§ YOUR ASSIGNMENT:
Across the material below, how many lines hold the word "varnothing"? Only the number should be given.

§ THE RECORDS:
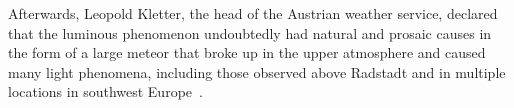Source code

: 


Afterwards, Leopold Kletter, the head of the Austrian weather service, declared that the luminous phenomenon undoubtedly had natural and prosaic causes in the form of a large meteor that broke up in the upper atmosphere and caused many light phenomena,
including those observed above Radstadt and in multiple locations in southwest Europe~\cite{Raab-Kletter-Linz}.

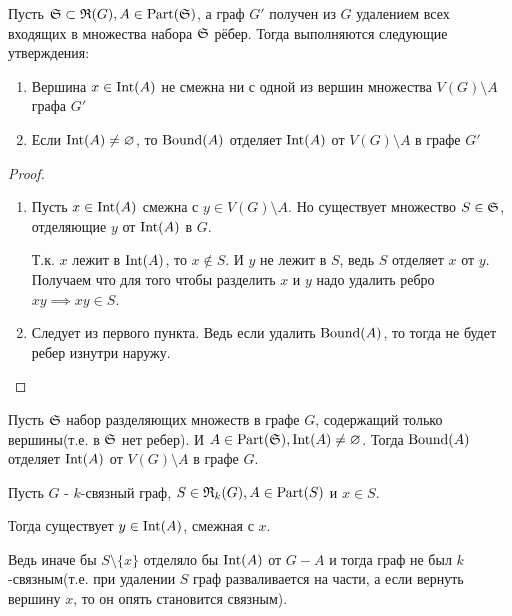 \begin{customthm}{0.1} \label{theorem:0_1}
	Пусть $\S \subset \R(G), A \in \Part(\S)$, а граф  $G'$ получен из  $G$ удалением всех входящих в множества набора  $\S$ рёбер.
	Тогда выполняются следующие утверждения:
	 \begin{enumerate}
		 \item Вершина $x \in \Int(A)$ не смежна ни с одной из вершин множества  $V(G) \setminus A$ графа  $G'$
		\item Если  $\Int(A) \neq \varnothing$, то  $\Bound(A)$ отделяет  $\Int(A)$ от $V(G) \setminus A$ в графе  $G'$
	\end{enumerate}
\end{customthm}
\begin{proof}
	\begin{enumerate}
		\item Пусть $x \in \Int(A)$ смежна с  $y \in V(G) \setminus A$.
			Но существует множество  $S \in \S$, отделяющие  $y$ от  $\Int(A)$ в  $G$.

			Т.к. $x$ лежит в $\Int(A)$, то  $x \not \in S$.
			И $y$ не лежит в  $S$, ведь  $S$ отделяет  $x$ от  $y$.
			Получаем что для того чтобы разделить $x$ и  $y$ надо удалить ребро  $xy \implies xy \in S$.

		\item Следует из первого пункта. Ведь если удалить $\Bound(A)$, то тогда не будет ребер изнутри наружу.
	\end{enumerate}
\end{proof}

\begin{customcrly}{1}\label{corollary:0_1}
	Пусть $\S$ набор разделяющих множеств в графе  $G$, содержащий только вершины(т.е. в $\S$ нет ребер).
	И $A \in \Part(\S), \Int(A) \neq \varnothing$.
	Тогда  $\Bound(A)$ отделяет $\Int(A)$ от $V(G) \setminus A$ в графе  $G$.
\end{customcrly}

\begin{remrk} \label{remark:0_inside_connected_with_bound}
	Пусть $G$ - $k$-связный граф, $S \in \R_k(G), A \in \Part(S)$ и $x \in S$.

	Тогда существует $y \in \Int(A)$, смежная с $x$.

	Ведь иначе бы $S \setminus \{x\}$ отделяло бы  $\Int(A)$ от $G - A$ и тогда граф не был $k$-связным(т.е. при удалении $S$ граф разваливается на части, а если вернуть вершину $x$, то он опять становится связным).
\end{remrk}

§ SOLUTION TO THIS EXERCISE:
2